Search the data for the string "your" and copy each line in which it appears.

-*-*-

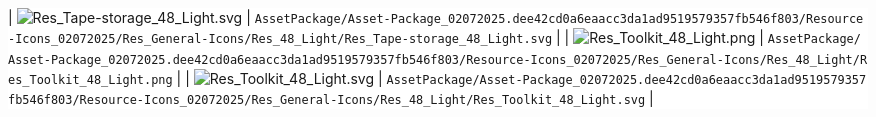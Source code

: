 | ![Res_Tape-storage_48_Light.svg](https://raw.githubusercontent.com/wiki/ugwis/diagram-as-code/AssetPackage/Asset-Package_02072025.dee42cd0a6eaacc3da1ad9519579357fb546f803/Resource-Icons_02072025/Res_General-Icons/Res_48_Light/Res_Tape-storage_48_Light.svg) | `AssetPackage/Asset-Package_02072025.dee42cd0a6eaacc3da1ad9519579357fb546f803/Resource-Icons_02072025/Res_General-Icons/Res_48_Light/Res_Tape-storage_48_Light.svg` |
| ![Res_Toolkit_48_Light.png](https://raw.githubusercontent.com/wiki/ugwis/diagram-as-code/AssetPackage/Asset-Package_02072025.dee42cd0a6eaacc3da1ad9519579357fb546f803/Resource-Icons_02072025/Res_General-Icons/Res_48_Light/Res_Toolkit_48_Light.png) | `AssetPackage/Asset-Package_02072025.dee42cd0a6eaacc3da1ad9519579357fb546f803/Resource-Icons_02072025/Res_General-Icons/Res_48_Light/Res_Toolkit_48_Light.png` |
| ![Res_Toolkit_48_Light.svg](https://raw.githubusercontent.com/wiki/ugwis/diagram-as-code/AssetPackage/Asset-Package_02072025.dee42cd0a6eaacc3da1ad9519579357fb546f803/Resource-Icons_02072025/Res_General-Icons/Res_48_Light/Res_Toolkit_48_Light.svg) | `AssetPackage/Asset-Package_02072025.dee42cd0a6eaacc3da1ad9519579357fb546f803/Resource-Icons_02072025/Res_General-Icons/Res_48_Light/Res_Toolkit_48_Light.svg` |
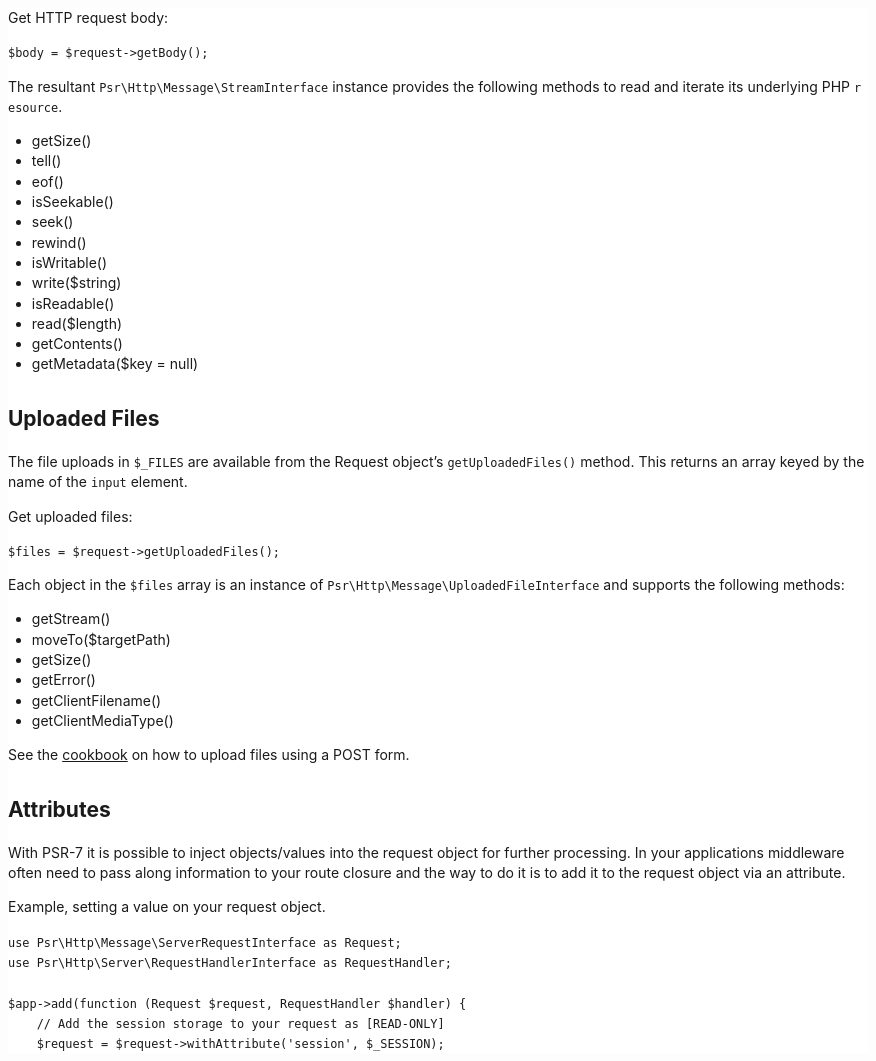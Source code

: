 Get HTTP request body:

    $body = $request->getBody();

The resultant `Psr\Http\Message\StreamInterface` instance provides the following methods to read and iterate its underlying PHP `resource`.

- getSize()
- tell()
- eof()
- isSeekable()
- seek()
- rewind()
- isWritable()
- write($string)
- isReadable()
- read($length)
- getContents()
- getMetadata($key = null)

## Uploaded Files

The file uploads in `$_FILES` are available from the Request object’s `getUploadedFiles()` method. This returns an array keyed by the name of the `input` element.

Get uploaded files:

    $files = $request->getUploadedFiles();

Each object in the `$files` array is an instance of `Psr\Http\Message\UploadedFileInterface` and supports the following methods:

- getStream()
- moveTo($targetPath)
- getSize()
- getError()
- getClientFilename()
- getClientMediaType()

See the [cookbook](/docs/v4/cookbook/uploading-files.html) on how to upload files using a POST form.

## Attributes

With PSR-7 it is possible to inject objects/values into the request object for further processing. In your applications middleware often need to pass along information to your route closure and the way to do it is to add it to the request object via an attribute.

Example, setting a value on your request object.

    use Psr\Http\Message\ServerRequestInterface as Request;
    use Psr\Http\Server\RequestHandlerInterface as RequestHandler;

    $app->add(function (Request $request, RequestHandler $handler) {
        // Add the session storage to your request as [READ-ONLY]
        $request = $request->withAttribute('session', $_SESSION);
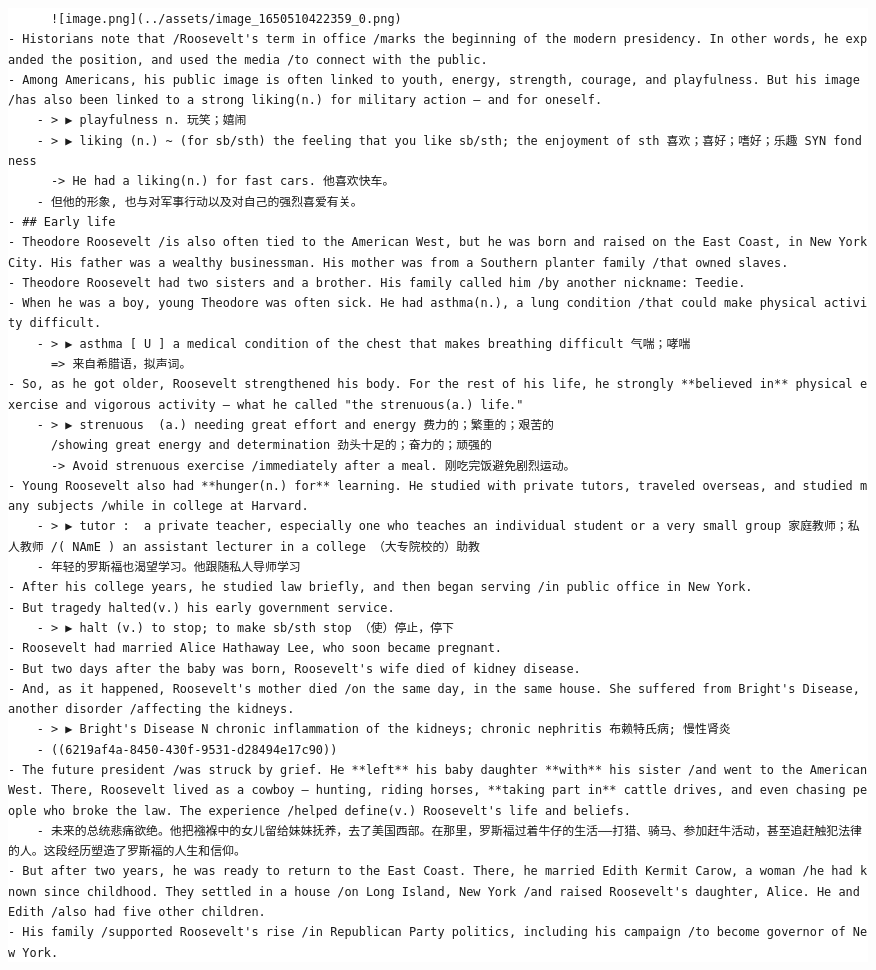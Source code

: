 		  ![image.png](../assets/image_1650510422359_0.png)
	- Historians note that /Roosevelt's term in office /marks the beginning of the modern presidency. In other words, he expanded the position, and used the media /to connect with the public.
	- Among Americans, his public image is often linked to youth, energy, strength, courage, and playfulness. But his image /has also been linked to a strong liking(n.) for military action – and for oneself.
		- > ▶ playfulness n. 玩笑；嬉闹
		- > ▶ liking (n.) ~ (for sb/sth) the feeling that you like sb/sth; the enjoyment of sth 喜欢；喜好；嗜好；乐趣 SYN fondness
		  -> He had a liking(n.) for fast cars. 他喜欢快车。
		- 但他的形象, 也与对军事行动以及对自己的强烈喜爱有关。
	- ## Early life
	- Theodore Roosevelt /is also often tied to the American West, but he was born and raised on the East Coast, in New York City. His father was a wealthy businessman. His mother was from a Southern planter family /that owned slaves.
	- Theodore Roosevelt had two sisters and a brother. His family called him /by another nickname: Teedie.
	- When he was a boy, young Theodore was often sick. He had asthma(n.), a lung condition /that could make physical activity difficult.
		- > ▶ asthma [ U ] a medical condition of the chest that makes breathing difficult 气喘；哮喘
		  => 来自希腊语，拟声词。
	- So, as he got older, Roosevelt strengthened his body. For the rest of his life, he strongly **believed in** physical exercise and vigorous activity – what he called "the strenuous(a.) life."
		- > ▶ strenuous  (a.) needing great effort and energy 费力的；繁重的；艰苦的 
		  /showing great energy and determination 劲头十足的；奋力的；顽强的
		  -> Avoid strenuous exercise /immediately after a meal. 刚吃完饭避免剧烈运动。
	- Young Roosevelt also had **hunger(n.) for** learning. He studied with private tutors, traveled overseas, and studied many subjects /while in college at Harvard.
		- > ▶ tutor :  a private teacher, especially one who teaches an individual student or a very small group 家庭教师；私人教师 /( NAmE ) an assistant lecturer in a college （大专院校的）助教
		- 年轻的罗斯福也渴望学习。他跟随私人导师学习
	- After his college years, he studied law briefly, and then began serving /in public office in New York.
	- But tragedy halted(v.) his early government service.
		- > ▶ halt (v.) to stop; to make sb/sth stop （使）停止，停下
	- Roosevelt had married Alice Hathaway Lee, who soon became pregnant.
	- But two days after the baby was born, Roosevelt's wife died of kidney disease.
	- And, as it happened, Roosevelt's mother died /on the same day, in the same house. She suffered from Bright's Disease, another disorder /affecting the kidneys.
		- > ▶ Bright's Disease N chronic inflammation of the kidneys; chronic nephritis 布赖特氏病; 慢性肾炎
		- ((6219af4a-8450-430f-9531-d28494e17c90))
	- The future president /was struck by grief. He **left** his baby daughter **with** his sister /and went to the American West. There, Roosevelt lived as a cowboy – hunting, riding horses, **taking part in** cattle drives, and even chasing people who broke the law. The experience /helped define(v.) Roosevelt's life and beliefs.
		- 未来的总统悲痛欲绝。他把襁褓中的女儿留给妹妹抚养，去了美国西部。在那里，罗斯福过着牛仔的生活——打猎、骑马、参加赶牛活动，甚至追赶触犯法律的人。这段经历塑造了罗斯福的人生和信仰。
	- But after two years, he was ready to return to the East Coast. There, he married Edith Kermit Carow, a woman /he had known since childhood. They settled in a house /on Long Island, New York /and raised Roosevelt's daughter, Alice. He and Edith /also had five other children.
	- His family /supported Roosevelt's rise /in Republican Party politics, including his campaign /to become governor of New York.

-*-*-

Answer to this task:
With PSR-7 it is possible to inject objects/values into the request object for further processing. In your applications middleware often need to pass along information to your route closure and the way to do it is to add it to the request object via an attribute.
Example, setting a value on your request object.
        // Add the session storage to your request as [READ-ONLY]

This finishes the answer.